Я рыдала отчаянно. Я услала и идиота Пандана с его тошнотворными поцелуйчиками, и идиота Линь Чжэня, попытавшегося забросать меня букетами и конфетами — все его конфеты и шоколадки я размазала ему по лицу, все! — и идиота Жермона, встававшего передо мной на цыпочки с идиотскими замыслами и задумками на будущее — ведь я понравилась Императору, я получила приглашенье в Пекин, я была обласкана, примечена и отмечена, будь все проклято, будьте вы все прокляты, жирные, богатые, сладкие! Безголосые. Вы завидуете тому, что я пою. Вы-то сами не можете. Я для вас экзотическая птица. Сверните мне шею. Ну. Кто из вас похрабрей. И птичка уже ничего не споет никогда. И вы успокоитесь. И все будут жить припеваючи — сами, как могут и умеют.
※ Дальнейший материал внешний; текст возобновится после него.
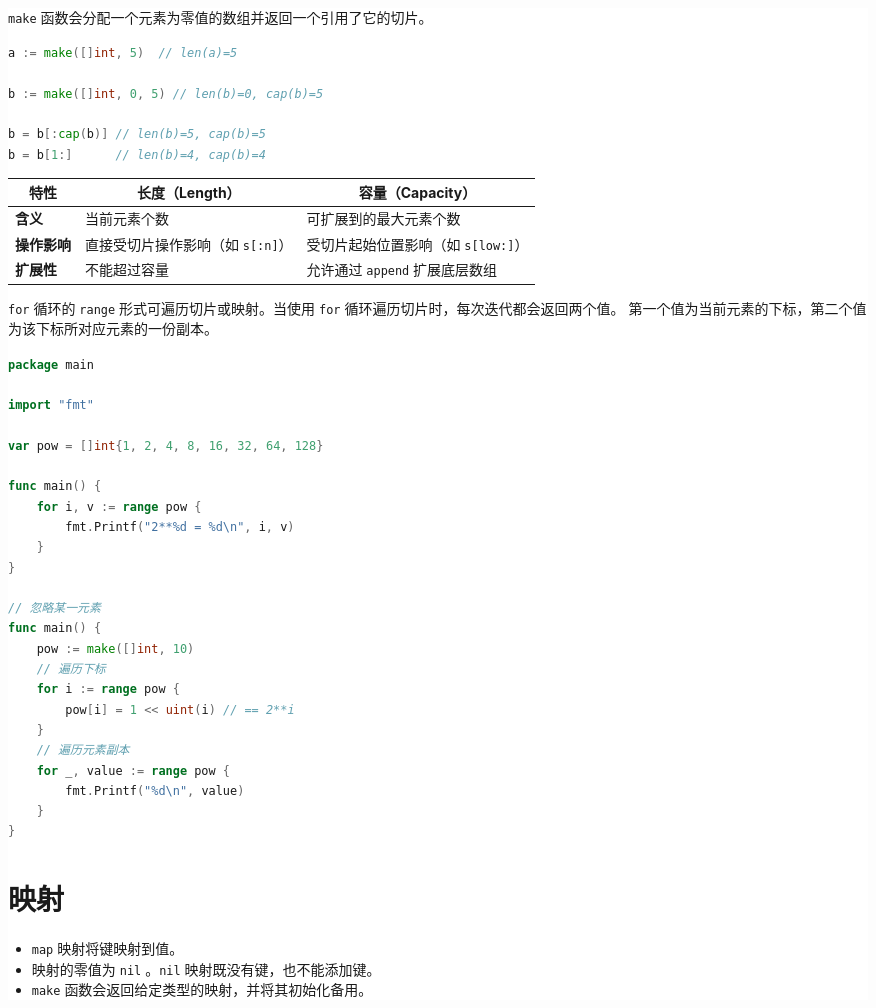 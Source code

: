 `make` 函数会分配一个元素为零值的数组并返回一个引用了它的切片。

```go
a := make([]int, 5)  // len(a)=5

b := make([]int, 0, 5) // len(b)=0, cap(b)=5

b = b[:cap(b)] // len(b)=5, cap(b)=5
b = b[1:]      // len(b)=4, cap(b)=4
```

|特性|长度（Length）|容量（Capacity）|
|---|---|---|
|**含义**|当前元素个数|可扩展到的最大元素个数|
|**操作影响**|直接受切片操作影响（如 `s[:n]`）|受切片起始位置影响（如 `s[low:]`）|
|**扩展性**|不能超过容量|允许通过 `append` 扩展底层数组|

`for` 循环的 `range` 形式可遍历切片或映射。当使用 `for` 循环遍历切片时，每次迭代都会返回两个值。 第一个值为当前元素的下标，第二个值为该下标所对应元素的一份副本。

```go
package main

import "fmt"

var pow = []int{1, 2, 4, 8, 16, 32, 64, 128}

func main() {
	for i, v := range pow {
		fmt.Printf("2**%d = %d\n", i, v)
	}
}

// 忽略某一元素
func main() {
	pow := make([]int, 10)
	// 遍历下标
	for i := range pow {
		pow[i] = 1 << uint(i) // == 2**i
	}
	// 遍历元素副本
	for _, value := range pow {
		fmt.Printf("%d\n", value)
	}
}
```

# 映射

- `map` 映射将键映射到值。
- 映射的零值为 `nil` 。`nil` 映射既没有键，也不能添加键。
- `make` 函数会返回给定类型的映射，并将其初始化备用。
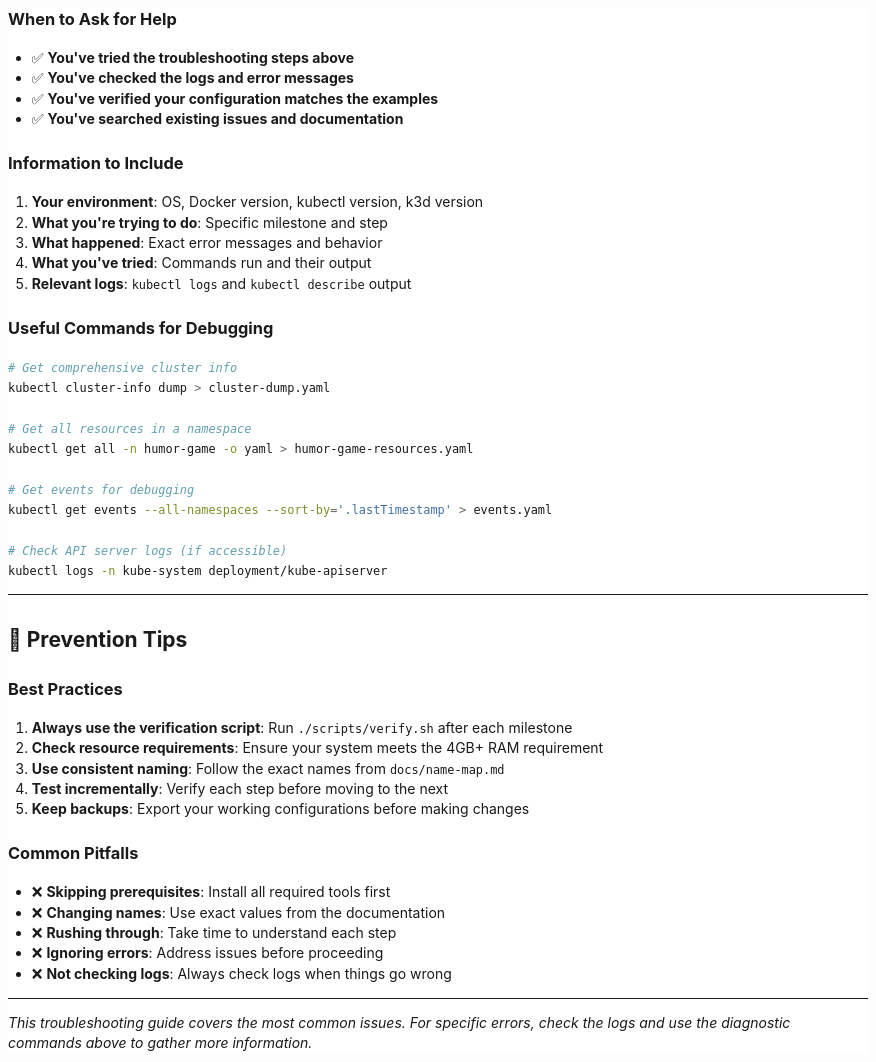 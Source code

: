 ### **When to Ask for Help**

- ✅ **You've tried the troubleshooting steps above**
- ✅ **You've checked the logs and error messages**
- ✅ **You've verified your configuration matches the examples**
- ✅ **You've searched existing issues and documentation**

### **Information to Include**

1. **Your environment**: OS, Docker version, kubectl version, k3d version
2. **What you're trying to do**: Specific milestone and step
3. **What happened**: Exact error messages and behavior
4. **What you've tried**: Commands run and their output
5. **Relevant logs**: `kubectl logs` and `kubectl describe` output

### **Useful Commands for Debugging**

```bash
# Get comprehensive cluster info
kubectl cluster-info dump > cluster-dump.yaml

# Get all resources in a namespace
kubectl get all -n humor-game -o yaml > humor-game-resources.yaml

# Get events for debugging
kubectl get events --all-namespaces --sort-by='.lastTimestamp' > events.yaml

# Check API server logs (if accessible)
kubectl logs -n kube-system deployment/kube-apiserver
```

---

## 🎯 Prevention Tips

### **Best Practices**

1. **Always use the verification script**: Run `./scripts/verify.sh` after each milestone
2. **Check resource requirements**: Ensure your system meets the 4GB+ RAM requirement
3. **Use consistent naming**: Follow the exact names from `docs/name-map.md`
4. **Test incrementally**: Verify each step before moving to the next
5. **Keep backups**: Export your working configurations before making changes

### **Common Pitfalls**

- ❌ **Skipping prerequisites**: Install all required tools first
- ❌ **Changing names**: Use exact values from the documentation
- ❌ **Rushing through**: Take time to understand each step
- ❌ **Ignoring errors**: Address issues before proceeding
- ❌ **Not checking logs**: Always check logs when things go wrong

---

*This troubleshooting guide covers the most common issues. For specific errors, check the logs and use the diagnostic commands above to gather more information.*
Они убрались, шурша, как крысы. Спальня была вся завалена цветами. Я рыдала страшно — так я никогда еще не рыдала. Я думала, что не смогу так рыдать. Слезы мои кончились давно. Еще тогда, когда Сандро лежал в гробе с изуродованным от паденья в пропасть, белым лицом, — я смыла с его лица всю кровь, я загримировала его белым клоунским гримом, как он и любил, подпудрила везде, где были кровоподтеки и ссадины, зашила иглой, суровой ниткой раны, — и я сперва вырыдала из души все, что скопилось в ней за долгие страшные годы, выплакала, выкричала, и слезы текли прямо на загримированное белое, печальное лицо Сандро, вечного Лунного Пьеро, — и все со страхом глядели на меня, ждали, когда же слезы кончатся, — и вот они кончились, и больше уж ничего не осталось.